### [DATASET RECORDS]
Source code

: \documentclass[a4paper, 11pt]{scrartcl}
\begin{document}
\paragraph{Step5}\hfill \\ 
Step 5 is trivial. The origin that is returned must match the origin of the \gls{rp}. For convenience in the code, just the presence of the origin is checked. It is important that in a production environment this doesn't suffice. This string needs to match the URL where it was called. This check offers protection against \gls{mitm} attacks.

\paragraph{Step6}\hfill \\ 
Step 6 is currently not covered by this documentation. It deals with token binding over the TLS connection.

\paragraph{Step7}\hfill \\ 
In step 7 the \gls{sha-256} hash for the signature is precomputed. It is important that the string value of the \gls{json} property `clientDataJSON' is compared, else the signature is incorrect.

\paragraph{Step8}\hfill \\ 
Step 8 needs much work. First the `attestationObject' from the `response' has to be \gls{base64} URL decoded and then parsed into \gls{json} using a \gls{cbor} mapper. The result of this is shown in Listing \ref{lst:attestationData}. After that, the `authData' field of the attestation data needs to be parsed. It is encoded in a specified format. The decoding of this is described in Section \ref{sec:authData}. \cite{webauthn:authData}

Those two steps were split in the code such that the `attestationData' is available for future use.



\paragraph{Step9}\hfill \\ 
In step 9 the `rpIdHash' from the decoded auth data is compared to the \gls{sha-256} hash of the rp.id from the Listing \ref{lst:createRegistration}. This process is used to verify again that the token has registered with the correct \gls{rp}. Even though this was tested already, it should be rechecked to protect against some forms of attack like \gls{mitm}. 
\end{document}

### [WHAT IS BEING ASKED]
Nothing in the material may be left out; write it all out verbatim.

### [SOLUTION]
Source code

: \documentclass[a4paper, 11pt]{scrartcl}
\begin{document}
\paragraph{Step5}\hfill \\ 
Step 5 is trivial. The origin that is returned must match the origin of the \gls{rp}. For convenience in the code, just the presence of the origin is checked. It is important that in a production environment this doesn't suffice. This string needs to match the URL where it was called. This check offers protection against \gls{mitm} attacks.

\paragraph{Step6}\hfill \\ 
Step 6 is currently not covered by this documentation. It deals with token binding over the TLS connection.

\paragraph{Step7}\hfill \\ 
In step 7 the \gls{sha-256} hash for the signature is precomputed. It is important that the string value of the \gls{json} property `clientDataJSON' is compared, else the signature is incorrect.

\paragraph{Step8}\hfill \\ 
Step 8 needs much work. First the `attestationObject' from the `response' has to be \gls{base64} URL decoded and then parsed into \gls{json} using a \gls{cbor} mapper. The result of this is shown in Listing \ref{lst:attestationData}. After that, the `authData' field of the attestation data needs to be parsed. It is encoded in a specified format. The decoding of this is described in Section \ref{sec:authData}. \cite{webauthn:authData}

Those two steps were split in the code such that the `attestationData' is available for future use.



\paragraph{Step9}\hfill \\ 
In step 9 the `rpIdHash' from the decoded auth data is compared to the \gls{sha-256} hash of the rp.id from the Listing \ref{lst:createRegistration}. This process is used to verify again that the token has registered with the correct \gls{rp}. Even though this was tested already, it should be rechecked to protect against some forms of attack like \gls{mitm}. 
\end{document}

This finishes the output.